The strains of H5N1 bird flu found in England and Hungary are "essentially identical", scientists have said.
Investigations into the cause of the outbreak continue
They found the virus that killed turkeys at the Bernard Matthews plant in Holton, Suffolk, was 99.96% similar to one that infected geese in Hungary.
Deputy chief vet Fred Landeg said the most likely transmission route for the outbreak was from poultry to poultry but investigations were continuing.
No evidence of "illegal" movements of poultry products has been found.
The test results came as the Bernard Matthews plant was given permission to resume the slaughtering and processing of turkeys for the first time since the bird flu outbreak.

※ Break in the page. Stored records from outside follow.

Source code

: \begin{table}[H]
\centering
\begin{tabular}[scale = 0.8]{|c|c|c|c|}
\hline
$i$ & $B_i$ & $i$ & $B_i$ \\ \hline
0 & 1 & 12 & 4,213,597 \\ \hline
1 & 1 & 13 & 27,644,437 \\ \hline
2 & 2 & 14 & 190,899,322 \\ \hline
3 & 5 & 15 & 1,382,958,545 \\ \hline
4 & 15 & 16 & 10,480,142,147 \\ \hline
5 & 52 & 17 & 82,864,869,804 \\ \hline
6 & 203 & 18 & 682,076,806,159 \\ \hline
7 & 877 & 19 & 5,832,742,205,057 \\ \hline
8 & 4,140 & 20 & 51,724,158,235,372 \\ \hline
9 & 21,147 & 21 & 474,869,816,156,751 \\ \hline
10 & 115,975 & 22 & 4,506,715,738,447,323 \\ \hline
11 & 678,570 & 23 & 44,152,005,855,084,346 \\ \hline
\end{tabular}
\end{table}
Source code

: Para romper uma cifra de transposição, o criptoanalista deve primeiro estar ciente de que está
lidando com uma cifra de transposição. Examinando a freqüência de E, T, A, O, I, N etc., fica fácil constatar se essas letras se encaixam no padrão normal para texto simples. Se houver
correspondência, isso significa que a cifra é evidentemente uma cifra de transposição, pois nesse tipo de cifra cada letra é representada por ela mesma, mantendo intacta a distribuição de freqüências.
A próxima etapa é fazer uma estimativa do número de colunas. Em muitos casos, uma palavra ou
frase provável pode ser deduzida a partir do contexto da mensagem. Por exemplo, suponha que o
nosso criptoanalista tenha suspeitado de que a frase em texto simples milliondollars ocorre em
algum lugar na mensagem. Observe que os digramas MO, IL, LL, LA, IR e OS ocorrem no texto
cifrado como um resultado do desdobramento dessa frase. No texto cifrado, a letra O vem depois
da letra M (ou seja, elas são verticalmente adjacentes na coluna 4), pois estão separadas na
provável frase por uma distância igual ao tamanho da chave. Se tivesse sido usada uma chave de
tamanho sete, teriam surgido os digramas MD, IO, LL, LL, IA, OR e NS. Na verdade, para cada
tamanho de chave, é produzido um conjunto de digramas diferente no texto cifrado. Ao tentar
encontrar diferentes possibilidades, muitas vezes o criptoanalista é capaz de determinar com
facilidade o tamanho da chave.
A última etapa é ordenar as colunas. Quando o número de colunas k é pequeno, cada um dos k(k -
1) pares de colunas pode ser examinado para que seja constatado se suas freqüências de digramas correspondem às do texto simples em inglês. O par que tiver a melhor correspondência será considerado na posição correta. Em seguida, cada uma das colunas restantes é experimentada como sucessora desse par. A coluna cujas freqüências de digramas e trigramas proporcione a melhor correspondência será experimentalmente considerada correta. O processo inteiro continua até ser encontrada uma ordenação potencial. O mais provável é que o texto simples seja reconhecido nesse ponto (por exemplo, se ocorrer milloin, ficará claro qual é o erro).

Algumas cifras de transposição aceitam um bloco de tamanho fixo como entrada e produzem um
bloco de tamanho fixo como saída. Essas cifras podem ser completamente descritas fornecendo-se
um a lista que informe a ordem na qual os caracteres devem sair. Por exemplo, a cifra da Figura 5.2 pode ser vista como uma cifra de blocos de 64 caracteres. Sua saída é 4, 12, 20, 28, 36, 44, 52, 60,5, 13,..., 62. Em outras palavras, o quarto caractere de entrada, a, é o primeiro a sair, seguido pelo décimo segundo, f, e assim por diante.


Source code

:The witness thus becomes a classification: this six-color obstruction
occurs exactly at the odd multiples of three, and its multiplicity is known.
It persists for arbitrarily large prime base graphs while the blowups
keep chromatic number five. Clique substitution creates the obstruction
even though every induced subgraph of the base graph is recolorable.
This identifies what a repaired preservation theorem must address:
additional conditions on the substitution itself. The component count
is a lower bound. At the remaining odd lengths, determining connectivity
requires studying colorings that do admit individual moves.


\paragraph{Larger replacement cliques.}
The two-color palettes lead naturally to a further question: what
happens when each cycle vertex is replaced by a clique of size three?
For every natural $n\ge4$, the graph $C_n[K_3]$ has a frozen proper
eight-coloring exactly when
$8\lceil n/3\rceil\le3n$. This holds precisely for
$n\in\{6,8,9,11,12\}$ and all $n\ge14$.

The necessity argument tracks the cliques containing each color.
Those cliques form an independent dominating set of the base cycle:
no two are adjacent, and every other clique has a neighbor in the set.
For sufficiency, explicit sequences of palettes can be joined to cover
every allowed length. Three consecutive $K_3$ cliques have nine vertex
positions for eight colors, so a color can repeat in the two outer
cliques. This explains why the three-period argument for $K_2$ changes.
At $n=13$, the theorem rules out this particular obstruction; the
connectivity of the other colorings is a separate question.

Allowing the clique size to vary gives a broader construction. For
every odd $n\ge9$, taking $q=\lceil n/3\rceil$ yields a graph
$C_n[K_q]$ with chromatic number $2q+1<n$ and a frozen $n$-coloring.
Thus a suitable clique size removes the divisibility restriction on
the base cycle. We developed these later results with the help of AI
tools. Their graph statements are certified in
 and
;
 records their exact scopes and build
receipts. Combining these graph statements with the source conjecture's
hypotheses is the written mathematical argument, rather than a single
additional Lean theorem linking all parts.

All the farm's 159,000 turkeys were culled after the H5N1 strain was found there on 3 February.
The analysis of the Suffolk and Hungary strains was carried out by the Veterinary Laboratory Agency (VLA).
VLA chief avian virologist Ian Brown said: "Although other European viruses have shown close relationships to these viruses, these levels of identity are much closer than with other Asian lineage H5 viruses for which data is available, including those isolated from wild birds in Europe in 2005/06.
"The comparison between the UK and Hungarian viruses reveals a high level of genetic match which cannot be said of other European virus strains."
Mr Landeg said the Hungarian authorities had been informed about the test results.
Investigators in Hungary say they can find no evidence that exported meat was responsible for the Suffolk outbreak.
EU spokesman Philip Tod said investigation was continuing into other possible ways that bird flu could have spread from Hungary to England.
Hungary's chief vet Miklos Suth said no live birds or eggs had been exported from his country.
He denied reports claiming that geese in Hungary infected with bird flu had been culled at the same abattoir in the city of Kecwskemet that had processed turkeys exported to England.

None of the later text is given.